An interesting twist in the GMO debate


People are already casting their ballots for the November election in which, among other things, voters will decide whether to require labeling on some foods containing GMOs, or genetically modified organisms.

It's a tricky issue — one that frustrated even our editorial board. On the one hand, science hasn't shown that there are any real health risks associated with GMOs. And is it right to burden the food industry with labeling something in a way that may scare consumers when it doesn't represent a proven risk?

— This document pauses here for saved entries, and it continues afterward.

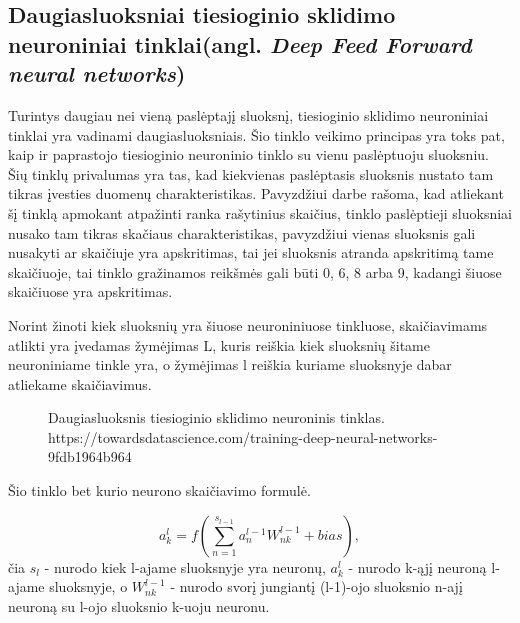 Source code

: \subsection{Daugiasluoksniai tiesioginio sklidimo neuroniniai tinklai(angl. \textit{Deep Feed Forward neural networks})}

Turintys daugiau nei vieną paslėptajį sluoksnį, tiesioginio sklidimo neuroniniai tinklai yra vadinami daugiasluoksniais. Šio tinklo veikimo principas yra toks pat, kaip ir paprastojo tiesioginio neuroninio tinklo su vienu paslėptuoju sluoksniu. Šių tinklų privalumas yra tas, kad kiekvienas paslėptasis sluoksnis nustato tam tikras įvesties duomenų charakteristikas. Pavyzdžiui \cite{Deividas2018} darbe rašoma, kad atliekant šį tinklą apmokant atpažinti ranka rašytinius skaičius, tinklo paslėptieji sluoksniai nusako tam tikras skačiaus charakteristikas, pavyzdžiui vienas sluoksnis gali nusakyti ar skaičiuje yra apskritimas, tai jei sluoksnis atranda apskritimą tame skaičiuoje, tai tinklo gražinamos reikšmės gali būti 0, 6, 8 arba 9, kadangi šiuose skaičiuose yra apskritimas.

Norint žinoti kiek sluoksnių yra šiuose neuroniniuose tinkluose, skaičiavimams atlikti yra įvedamas žymėjimas L, kuris reiškia kiek sluoksnių šitame neuroniniame tinkle yra, o žymėjimas l reiškia kuriame sluoksnyje dabar atliekame skaičiavimus.

\begin{figure}[h!]
  \centering
{}
\caption{Daugiasluoksnis tiesioginio sklidimo neuroninis tinklas.\\https://towardsdatascience.com/training-deep-neural-networks-9fdb1964b964}
\label{fig:deepnn}
\end{figure}

Šio tinklo bet kurio neurono skaičiavimo formulė.

\begin{equation*}
  a_k^l = f(\sum_{n=1}^{s_{l-1}} a_n^{l-1}W_{nk}^{l-1} + bias),
\end{equation*}
čia $s_l$ - nurodo kiek l-ajame sluoksnyje yra neuronų, $a_k^l$ - nurodo k-ąjį neuroną l-ajame sluoksnyje, o $W_{nk}^{l-1}$ - nurodo svorį jungiantį (l-1)-ojo sluoksnio n-ajį neuroną su l-ojo sluoksnio k-uoju neuronu.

On the other hand, GMOs are usually designed to work with heavy pesticides and herbicides, which can be harmful not only to human health but also to the health of the environment. 

Coloradans struggling with the decision of how to vote on Proposition 105 might not be getting balanced information on the topic. After all, the food industry has poured $11.2 million into the campaign to defeat labeling. By comparison, the grassroots campaign to require labeling might as well be working for peanuts ($442,000). 

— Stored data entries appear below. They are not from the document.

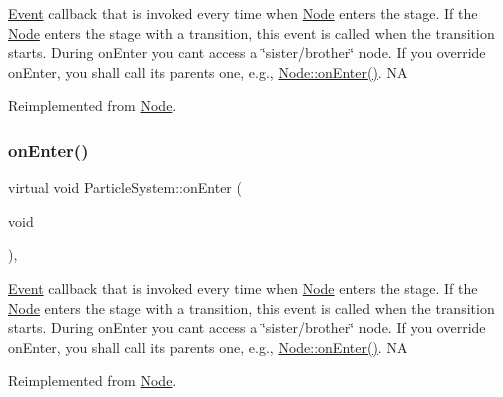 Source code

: \hyperlink{classEvent}{Event} callback that is invoked every time when \hyperlink{classNode}{Node} enters the \textquotesingle{}stage\textquotesingle{}. If the \hyperlink{classNode}{Node} enters the \textquotesingle{}stage\textquotesingle{} with a transition, this event is called when the transition starts. During on\+Enter you can\textquotesingle{}t access a \char`\"{}sister/brother\char`\"{} node. If you override on\+Enter, you shall call its parent\textquotesingle{}s one, e.\+g., \hyperlink{classNode_a7f51764c4afd5018a052b9ef71c03374}{Node\+::on\+Enter()}.  NA 

Reimplemented from \hyperlink{classNode_a7f51764c4afd5018a052b9ef71c03374}{Node}.

\mbox{\label{classParticleSystem_a8bd3174194f57eb26d0e1348c1067e75}} 
\subsubsection{\texorpdfstring{on\+Enter()}{onEnter()}\hspace{0.1cm}{\footnotesize\ttfamily [2/2]}}
{\footnotesize\ttfamily virtual void Particle\+System\+::on\+Enter (\begin{DoxyParamCaption}\item[{void}]{ }\end{DoxyParamCaption})\hspace{0.3cm}{\ttfamily [override]}, {\ttfamily [virtual]}}

\hyperlink{classEvent}{Event} callback that is invoked every time when \hyperlink{classNode}{Node} enters the \textquotesingle{}stage\textquotesingle{}. If the \hyperlink{classNode}{Node} enters the \textquotesingle{}stage\textquotesingle{} with a transition, this event is called when the transition starts. During on\+Enter you can\textquotesingle{}t access a \char`\"{}sister/brother\char`\"{} node. If you override on\+Enter, you shall call its parent\textquotesingle{}s one, e.\+g., \hyperlink{classNode_a7f51764c4afd5018a052b9ef71c03374}{Node\+::on\+Enter()}.  NA 

Reimplemented from \hyperlink{classNode_a7f51764c4afd5018a052b9ef71c03374}{Node}.

\mbox{\label{classParticleSystem_ad4eb9130a81ad207669531f165ed6de8}}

And apparently, that's not the only hardship the pro-labeling people face. Mother Jones has an interesting article detailing the refusal by top scientific journals Science and Nature to allow an ad that opposed GMOs. The ad was an article written by David Bronner, CEO of Dr. Bronner's Magic Soaps. Bronner was willing to pay the full price of running the ad, which ran in several other high-profile magazines, but the journals refused.

In the case of Science, the ad sales person was clear on the reason: the paper was fearful of starting a war with the GMO industry. Corporate power, anyone?